What you have to do:
Look through the material below and return every line that contains "معكوس".

Records supplied:
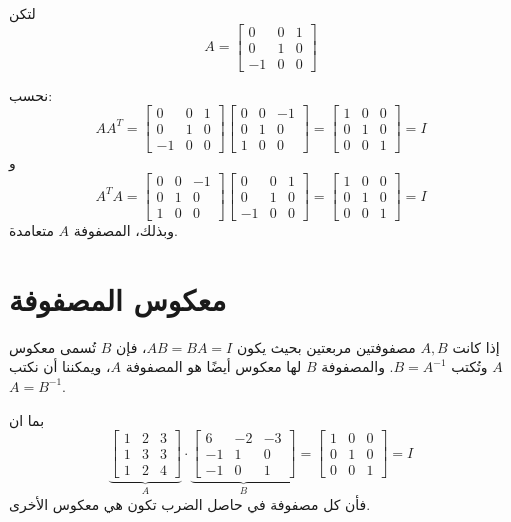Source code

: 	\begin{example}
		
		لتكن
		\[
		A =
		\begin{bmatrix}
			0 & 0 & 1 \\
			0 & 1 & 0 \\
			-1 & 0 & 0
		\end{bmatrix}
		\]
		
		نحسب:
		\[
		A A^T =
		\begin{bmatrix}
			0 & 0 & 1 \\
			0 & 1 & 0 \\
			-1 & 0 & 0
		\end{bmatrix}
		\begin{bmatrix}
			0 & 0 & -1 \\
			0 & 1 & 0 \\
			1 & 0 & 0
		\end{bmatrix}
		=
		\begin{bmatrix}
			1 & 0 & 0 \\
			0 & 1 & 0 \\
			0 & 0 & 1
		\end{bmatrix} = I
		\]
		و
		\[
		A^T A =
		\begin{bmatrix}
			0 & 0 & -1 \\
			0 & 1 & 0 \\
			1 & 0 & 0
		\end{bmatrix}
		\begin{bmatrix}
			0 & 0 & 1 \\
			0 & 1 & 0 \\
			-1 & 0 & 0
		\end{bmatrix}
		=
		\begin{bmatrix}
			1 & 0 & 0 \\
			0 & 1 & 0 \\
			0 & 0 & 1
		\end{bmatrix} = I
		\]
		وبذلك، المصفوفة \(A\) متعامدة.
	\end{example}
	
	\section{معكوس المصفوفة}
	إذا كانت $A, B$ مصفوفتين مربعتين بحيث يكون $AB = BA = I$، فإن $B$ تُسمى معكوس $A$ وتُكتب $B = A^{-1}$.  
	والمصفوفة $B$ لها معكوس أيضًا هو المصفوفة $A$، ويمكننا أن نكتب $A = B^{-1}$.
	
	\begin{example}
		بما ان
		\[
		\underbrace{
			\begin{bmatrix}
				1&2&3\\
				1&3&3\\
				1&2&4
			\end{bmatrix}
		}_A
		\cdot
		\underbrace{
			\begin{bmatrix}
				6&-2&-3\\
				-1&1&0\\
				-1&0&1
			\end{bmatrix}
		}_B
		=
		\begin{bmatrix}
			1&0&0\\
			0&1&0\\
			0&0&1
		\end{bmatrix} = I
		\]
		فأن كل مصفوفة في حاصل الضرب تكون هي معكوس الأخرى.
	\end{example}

Task response:
	\section{معكوس المصفوفة}
	إذا كانت $A, B$ مصفوفتين مربعتين بحيث يكون $AB = BA = I$، فإن $B$ تُسمى معكوس $A$ وتُكتب $B = A^{-1}$.  
	والمصفوفة $B$ لها معكوس أيضًا هو المصفوفة $A$، ويمكننا أن نكتب $A = B^{-1}$.
		فأن كل مصفوفة في حاصل الضرب تكون هي معكوس الأخرى.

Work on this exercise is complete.